A Persistent Inventory Makes Architecture Queryable
Run the detectors once and throw away the output, you are back to guessing next quarter. Instead, persist a simple dataset per file:
file_path | lines | public_methods | imports | duplication_score | last_modified
--------------------|-------|----------------|---------|-------------------|-------------
src/services/Order | 2847 | 43 | 34 | 0.23 | 2026-03-08
src/services/User | 412 | 8 | 7 | 0.02 | 2026-02-15
src/handlers/api | 1205 | 22 | 19 | 0.15 | 2026-03-09
Now architectural reasoning is a query:
# Files that grew more than 200 lines in the last 30 days
# (compare current scan to last month's snapshot)

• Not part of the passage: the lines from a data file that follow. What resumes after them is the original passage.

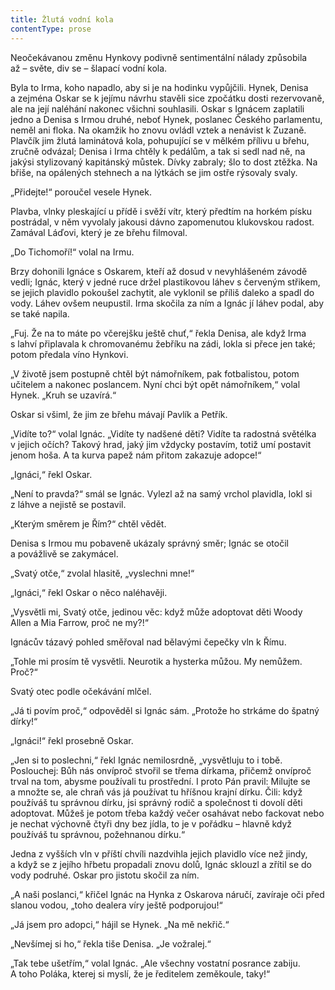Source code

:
 ```yaml
---
title: Žlutá vodní kola
contentType: prose
---
```


Neočekávanou změnu Hynkovy podivně sentimentální nálady způsobila až – světe, div se – šlapací vodní kola.

Byla to Irma, koho napadlo, aby si je na hodinku vypůjčili. Hynek, Denisa a zejména Oskar se k jejímu návrhu stavěli sice zpočátku dosti rezervovaně, ale na její naléhání nakonec všichni souhlasili. Oskar s Ignácem zaplatili jedno a Denisa s Irmou druhé, neboť Hynek, poslanec Českého parlamentu, neměl ani floka. Na okamžik ho znovu ovládl vztek a nenávist k Zuzaně. Plavčík jim žlutá laminátová kola, pohupující se v mělkém přílivu u břehu, zručně odvázal; Denisa i Irma chtěly k pedálům, a tak si sedl nad ně, na jakýsi stylizovaný kapitánský můstek. Dívky zabraly; šlo to dost ztěžka. Na břiše, na opálených stehnech a na lýtkách se jim ostře rýsovaly svaly.

„Přidejte!“ poroučel vesele Hynek.

Plavba, vlnky pleskající u přídě i svěží vítr, který předtím na horkém písku postrádal, v něm vyvolaly jakousi dávno zapomenutou klukovskou radost. Zamával Láďovi, který je ze břehu filmoval.

„Do Tichomoří!“ volal na Irmu.

Brzy dohonili Ignáce s Oskarem, kteří až dosud v nevyhlášeném závodě vedli; Ignác, který v jedné ruce držel plastikovou láhev s červeným střikem, se jejich plavidlo pokoušel zachytit, ale vyklonil se příliš daleko a spadl do vody. Láhev ovšem neupustil. Irma skočila za ním a Ignác jí láhev podal, aby se také napila.

„Fuj. Že na to máte po včerejšku ještě chuť,“ řekla Denisa, ale když Irma s lahví připlavala k chromovanému žebříku na zádi, lokla si přece jen také; potom předala víno Hynkovi.

„V životě jsem postupně chtěl být námořníkem, pak fotbalistou, potom učitelem a nakonec poslancem. Nyní chci být opět námořníkem,“ volal Hynek. „Kruh se uzavírá.“

Oskar si všiml, že jim ze břehu mávají Pavlík a Petřík.

„Vidíte to?“ volal Ignác. „Vidíte ty nadšené děti? Vidíte ta radostná světélka v jejich očích? Takový hrad, jaký jim vždycky postavím, totiž umí postavit jenom hoša. A ta kurva papež nám přitom zakazuje adopce!“

„Ignáci,“ řekl Oskar.

„Není to pravda?“ smál se Ignác. Vylezl až na samý vrchol plavidla, lokl si z láhve a nejistě se postavil.

„Kterým směrem je Řím?“ chtěl vědět.

Denisa s Irmou mu pobaveně ukázaly správný směr; Ignác se otočil a povážlivě se zakymácel.

„Svatý otče,“ zvolal hlasitě, „vyslechni mne!“

„Ignáci,“ řekl Oskar o něco naléhavěji.

„Vysvětli mi, Svatý otče, jedinou věc: když může adoptovat děti Woody Allen a Mia Farrow, proč ne my?!“

Ignácův tázavý pohled směřoval nad bělavými čepečky vln k Římu.

„Tohle mi prosím tě vysvětli. Neurotik a hysterka můžou. My nemůžem. Proč?“

Svatý otec podle očekávání mlčel.

„Já ti povím proč,“ odpověděl si Ignác sám. „Protože ho strkáme do špatný dírky!“

„Ignáci!“ řekl prosebně Oskar.

„Jen si to poslechni,“ řekl Ignác nemilosrdně, „vysvětluju to i tobě. Poslouchej: Bůh nás onvíproč stvořil se třema dírkama, přičemž onvíproč trval na tom, abysme používali tu prostřední. I proto Pán pravil: Milujte se a množte se, ale chraň vás já používat tu hříšnou krajní dírku. Čili: když používáš tu správnou dírku, jsi správný rodič a společnost ti dovolí děti adoptovat. Můžeš je potom třeba každý večer osahávat nebo fackovat nebo je nechat výchovně čtyři dny bez jídla, to je v pořádku – hlavně když používáš tu správnou, požehnanou dírku.“

Jedna z vyšších vln v příští chvíli nazdvihla jejich plavidlo více než jindy, a když se z jejího hřbetu propadali znovu dolů, Ignác sklouzl a zřítil se do vody podruhé. Oskar pro jistotu skočil za ním.

„A naši poslanci,“ křičel Ignác na Hynka z Oskarova náručí, zavíraje oči před slanou vodou, „toho dealera víry ještě podporujou!“

„Já jsem pro adopci,“ hájil se Hynek. „Na mě nekřič.“

„Nevšímej si ho,“ řekla tiše Denisa. „Je vožralej.“

„Tak tebe ušetřím,“ volal Ignác. „Ale všechny vostatní posrance zabiju. A toho Poláka, kterej si myslí, že je ředitelem zeměkoule, taky!“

# Top 10 candidates for decomposition: high lines + high imports + high duplication
sort -t'|' -k2 -nr inventory.csv | head -10
The inventory answers questions that used to require a senior engineer reading code for two days. Which files change most often? Which files have the most cross-cutting dependencies? Where is duplication concentrating? Track it over time and you can see whether refactoring efforts are working -- the numbers go down, or they don't.
Physics labs do not run one experiment and declare the field solved. They instrument, measure, record, compare.
Detector Pipeline vs LLM-First vs Manual Code Review
| Axis | Detector + LLM triage | LLM-first exploration | Manual code review |
|---|---|---|---|
| Speed to first signal | Seconds (deterministic scan) | Minutes (context loading + generation) | Hours to days |
| Token cost per repo scan | Near zero (tools) + small triage batches | 100k-500k tokens per pass | Zero (human time instead) |
| Reproducibility | Deterministic detection, consistent triage | Variable -- different results each run | Depends on reviewer |
| False positive handling | Tools flag, model classifies, human decides | Model flags and classifies in one pass (lower precision) | Human handles both |
| Scales to 500k lines | Yes -- tools do not care about repo size | No -- context window limits force chunking heuristics | No -- reviewer fatigue |
| When it wins | Ongoing maintenance of large, active codebases | Greenfield design review, small codebases, one-off audits | Mentorship, knowledge transfer, nuanced design decisions |
LLM-first exploration works when the codebase fits in context and you need design-level insight, not mechanical detection. For a 2,000-line project where you want someone to challenge your architecture, paste the whole thing and ask. For a 200,000-line monolith where you need to find the 15 files that should be split, run the detectors.
Measurement Precedes Explanation
Every experimental physics lab runs the same pattern. Instruments collect signals. Signals get ranked by strength. The interesting phenomena get studied in detail. Nobody walks into CERN and asks the accelerator what is wrong with the Standard Model.
Build the detectors. Run them on CI. Persist the inventory. Send classified batches to the model for triage. Refactoring becomes what it should have been: experimental science. You measure first. Then you explain what you found.